### ASSIGNMENT
Return each line of the listing that contains the string "nums".

### DATA RECORDS
╔══
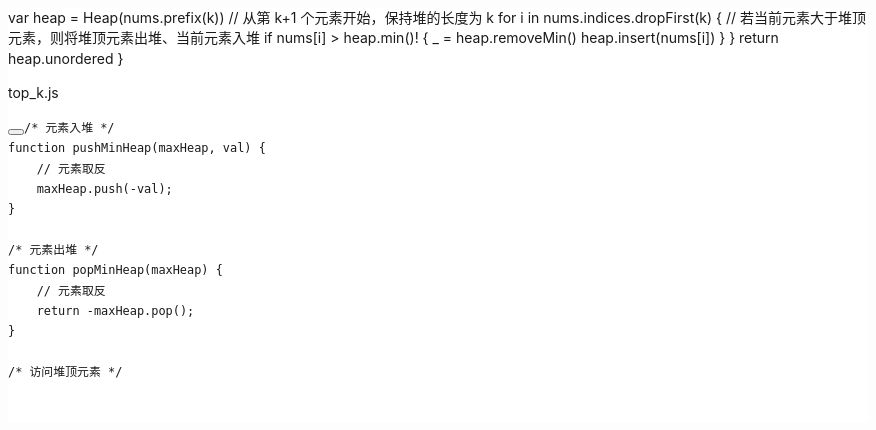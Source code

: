 <a id="__codelineno-5-4" name="__codelineno-5-4" href="#__codelineno-5-4"></a>    <span class="kd">var</span> <span class="nv">heap</span> <span class="p">=</span> <span class="n">Heap</span><span class="p">(</span><span class="n">nums</span><span class="p">.</span><span class="kr">prefix</span><span class="p">(</span><span class="n">k</span><span class="p">))</span>
<a id="__codelineno-5-5" name="__codelineno-5-5" href="#__codelineno-5-5"></a>    <span class="c1">// 从第 k+1 个元素开始，保持堆的长度为 k</span>
<a id="__codelineno-5-6" name="__codelineno-5-6" href="#__codelineno-5-6"></a>    <span class="k">for</span> <span class="n">i</span> <span class="k">in</span> <span class="n">nums</span><span class="p">.</span><span class="bp">indices</span><span class="p">.</span><span class="bp">dropFirst</span><span class="p">(</span><span class="n">k</span><span class="p">)</span> <span class="p">{</span>
<a id="__codelineno-5-7" name="__codelineno-5-7" href="#__codelineno-5-7"></a>        <span class="c1">// 若当前元素大于堆顶元素，则将堆顶元素出堆、当前元素入堆</span>
<a id="__codelineno-5-8" name="__codelineno-5-8" href="#__codelineno-5-8"></a>        <span class="k">if</span> <span class="n">nums</span><span class="p">[</span><span class="n">i</span><span class="p">]</span> <span class="o">&gt;</span> <span class="n">heap</span><span class="p">.</span><span class="bp">min</span><span class="p">()</span><span class="o">!</span> <span class="p">{</span>
<a id="__codelineno-5-9" name="__codelineno-5-9" href="#__codelineno-5-9"></a>            <span class="kc">_</span> <span class="p">=</span> <span class="n">heap</span><span class="p">.</span><span class="n">removeMin</span><span class="p">()</span>
<a id="__codelineno-5-10" name="__codelineno-5-10" href="#__codelineno-5-10"></a>            <span class="n">heap</span><span class="p">.</span><span class="bp">insert</span><span class="p">(</span><span class="n">nums</span><span class="p">[</span><span class="n">i</span><span class="p">])</span>
<a id="__codelineno-5-11" name="__codelineno-5-11" href="#__codelineno-5-11"></a>        <span class="p">}</span>
<a id="__codelineno-5-12" name="__codelineno-5-12" href="#__codelineno-5-12"></a>    <span class="p">}</span>
<a id="__codelineno-5-13" name="__codelineno-5-13" href="#__codelineno-5-13"></a>    <span class="k">return</span> <span class="n">heap</span><span class="p">.</span><span class="n">unordered</span>
<a id="__codelineno-5-14" name="__codelineno-5-14" href="#__codelineno-5-14"></a><span class="p">}</span>
</code></pre></div>
</div>
<div class="tabbed-block">
<div class="highlight"><span class="filename">top_k.js</span><pre id="__code_6"><span></span><button class="md-clipboard md-icon" title="复制" data-clipboard-target="#__code_6 > code"></button><code><a id="__codelineno-6-1" name="__codelineno-6-1" href="#__codelineno-6-1"></a><span class="cm">/* 元素入堆 */</span>
<a id="__codelineno-6-2" name="__codelineno-6-2" href="#__codelineno-6-2"></a><span class="kd">function</span><span class="w"> </span><span class="nx">pushMinHeap</span><span class="p">(</span><span class="nx">maxHeap</span><span class="p">,</span><span class="w"> </span><span class="nx">val</span><span class="p">)</span><span class="w"> </span><span class="p">{</span>
<a id="__codelineno-6-3" name="__codelineno-6-3" href="#__codelineno-6-3"></a><span class="w">    </span><span class="c1">// 元素取反</span>
<a id="__codelineno-6-4" name="__codelineno-6-4" href="#__codelineno-6-4"></a><span class="w">    </span><span class="nx">maxHeap</span><span class="p">.</span><span class="nx">push</span><span class="p">(</span><span class="o">-</span><span class="nx">val</span><span class="p">);</span>
<a id="__codelineno-6-5" name="__codelineno-6-5" href="#__codelineno-6-5"></a><span class="p">}</span>
<a id="__codelineno-6-6" name="__codelineno-6-6" href="#__codelineno-6-6"></a>
<a id="__codelineno-6-7" name="__codelineno-6-7" href="#__codelineno-6-7"></a><span class="cm">/* 元素出堆 */</span>
<a id="__codelineno-6-8" name="__codelineno-6-8" href="#__codelineno-6-8"></a><span class="kd">function</span><span class="w"> </span><span class="nx">popMinHeap</span><span class="p">(</span><span class="nx">maxHeap</span><span class="p">)</span><span class="w"> </span><span class="p">{</span>
<a id="__codelineno-6-9" name="__codelineno-6-9" href="#__codelineno-6-9"></a><span class="w">    </span><span class="c1">// 元素取反</span>
<a id="__codelineno-6-10" name="__codelineno-6-10" href="#__codelineno-6-10"></a><span class="w">    </span><span class="k">return</span><span class="w"> </span><span class="o">-</span><span class="nx">maxHeap</span><span class="p">.</span><span class="nx">pop</span><span class="p">();</span>
<a id="__codelineno-6-11" name="__codelineno-6-11" href="#__codelineno-6-11"></a><span class="p">}</span>
<a id="__codelineno-6-12" name="__codelineno-6-12" href="#__codelineno-6-12"></a>
<a id="__codelineno-6-13" name="__codelineno-6-13" href="#__codelineno-6-13"></a><span class="cm">/* 访问堆顶元素 */</span>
╚══
### ANSWER FOR THE TASK
: <a id="__codelineno-5-4" name="__codelineno-5-4" href="#__codelineno-5-4"></a>    <span class="kd">var</span> <span class="nv">heap</span> <span class="p">=</span> <span class="n">Heap</span><span class="p">(</span><span class="n">nums</span><span class="p">.</span><span class="kr">prefix</span><span class="p">(</span><span class="n">k</span><span class="p">))</span>
<a id="__codelineno-5-6" name="__codelineno-5-6" href="#__codelineno-5-6"></a>    <span class="k">for</span> <span class="n">i</span> <span class="k">in</span> <span class="n">nums</span><span class="p">.</span><span class="bp">indices</span><span class="p">.</span><span class="bp">dropFirst</span><span class="p">(</span><span class="n">k</span><span class="p">)</span> <span class="p">{</span>
<a id="__codelineno-5-8" name="__codelineno-5-8" href="#__codelineno-5-8"></a>        <span class="k">if</span> <span class="n">nums</span><span class="p">[</span><span class="n">i</span><span class="p">]</span> <span class="o">&gt;</span> <span class="n">heap</span><span class="p">.</span><span class="bp">min</span><span class="p">()</span><span class="o">!</span> <span class="p">{</span>
<a id="__codelineno-5-10" name="__codelineno-5-10" href="#__codelineno-5-10"></a>            <span class="n">heap</span><span class="p">.</span><span class="bp">insert</span><span class="p">(</span><span class="n">nums</span><span class="p">[</span><span class="n">i</span><span class="p">])</span>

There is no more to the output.